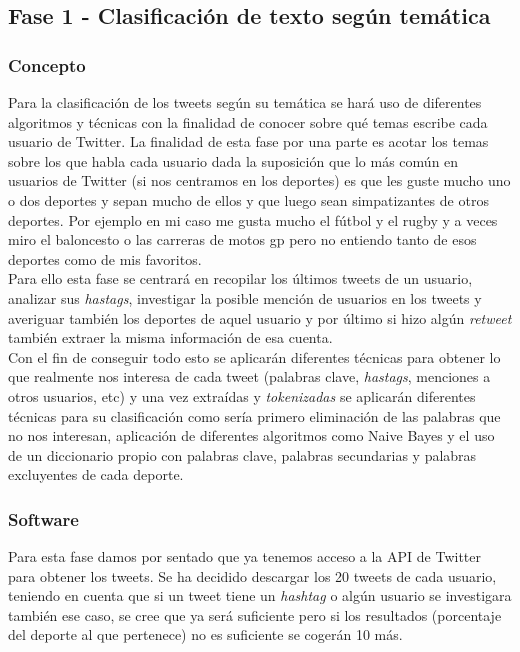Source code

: \documentclass[../all.tex]{subfiles}
\begin{document}
\newpage    
\subsection{Fase 1 - Clasificación de texto según temática}
    \subsubsection{Concepto}
    	Para la clasificación de los tweets según su temática se hará uso de diferentes algoritmos y técnicas con la finalidad de conocer sobre qué temas escribe cada usuario de Twitter. La finalidad de esta fase por una parte es acotar los temas sobre los que habla cada usuario dada la suposición que lo más común en usuarios de Twitter (si nos centramos en los deportes) es que les guste mucho uno o dos deportes y sepan mucho de ellos y que luego sean simpatizantes de otros deportes. Por ejemplo en mi caso me gusta mucho el fútbol y el rugby y a veces miro el baloncesto o las carreras de motos gp pero no entiendo tanto de esos deportes como de mis favoritos. \\
    	
    	Para ello esta fase se centrará en recopilar los últimos tweets de un usuario, analizar sus \textit{hastags}, investigar la posible mención de usuarios en los tweets y averiguar también los deportes de aquel usuario y por último  si hizo algún \textit{retweet} también extraer la misma información de esa cuenta.\\
    	
    	Con el fin de conseguir todo esto se aplicarán diferentes técnicas para obtener lo que realmente nos interesa de cada tweet (palabras clave, \textit{hastags}, menciones a otros usuarios, etc) y una vez extraídas y \textit{tokenizadas} se aplicarán diferentes técnicas para su clasificación como sería primero eliminación de las palabras que no nos interesan, aplicación de diferentes algoritmos como Naive Bayes y el uso de un diccionario propio con palabras clave, palabras secundarias y palabras excluyentes de cada deporte.
    	
    \newpage
    \subsubsection{Software}
    	Para esta fase damos por sentado que ya tenemos acceso a la API de Twitter para obtener los tweets. Se ha decidido descargar los 20 tweets de cada usuario, teniendo en cuenta que si un tweet tiene un \textit{hashtag} o algún usuario se investigara también ese caso, se cree que ya será suficiente pero si los resultados (porcentaje del deporte al que pertenece) no es suficiente se cogerán 10 más.\\
    	
\end{document}

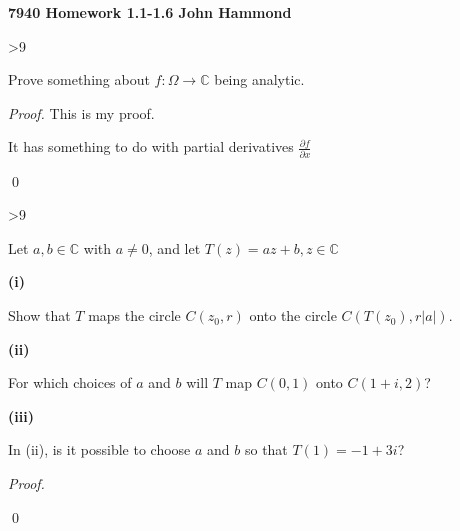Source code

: \documentclass{article}
\def\C{{\mathbb{C}}}
\newcommand{\pd}[2]{\frac{\partial #1}{\partial #2}}
\newenvironment{problem}[1]%
  {\vspace{\baselineskip}%
   \ifnum #1>9 \else \hspace{.78ex} \fi {\large \bf#1.$\;$}%
   \begin{lrbox}{\probinput}%
   \begin{minipage}[t]{.9175\textwidth}}%
  {\end{minipage}%
   \end{lrbox}%
   \usebox{\probinput}}
\newenvironment{subprob}[1]%
  {\vspace{.5\baselineskip}%
   {\bf #1)$\;$}%
   \begin{lrbox}{\subinput}%
   \begin{minipage}[t]{.965\textwidth}}%
  {\end{minipage}%
   \end{lrbox}%
   \usebox{\subinput}}
\begin{document}
{\large \bf 7940 Homework 1.1-1.6 \hfill John Hammond}
\vspace{\baselineskip}

\begin{problem}{1} 
Prove something about $f : \Omega \to \C$ being analytic.

\emph{Proof.}  This is my proof.  

It has something to do with partial derivatives $\pd{f}{x}$

\qed
\end {problem}

\begin{problem}{15}
Let $a, b \in \C$ with $a \not=0$, and let $T(z) = az + b, z \in \C$

\begin{subprob}{(i}
Show that $T$ maps the circle $C(z_0, r) $ onto the circle $C(T(z_0), r|a|)$.
\end{subprob}
\begin{subprob}{(ii}
For which choices of $a$ and $b$ will $T$ map $C(0,1)$ onto $C(1 + i, 2)$?
\end{subprob}
\begin{subprob}{(iii}
In (ii), is it possible to choose $a$ and $b$ so that $T(1) = -1 + 3i$?
\end{subprob}
\emph{Proof.}

\qed
\end{problem}
\end{document}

## [Problem requirements]
The word "large" appears in some of the lines above. Copy those lines.

## [Answer below]
   \ifnum #1>9 \else \hspace{.78ex} \fi {\large \bf#1.$\;$}%
{\large \bf 7940 Homework 1.1-1.6 \hfill John Hammond}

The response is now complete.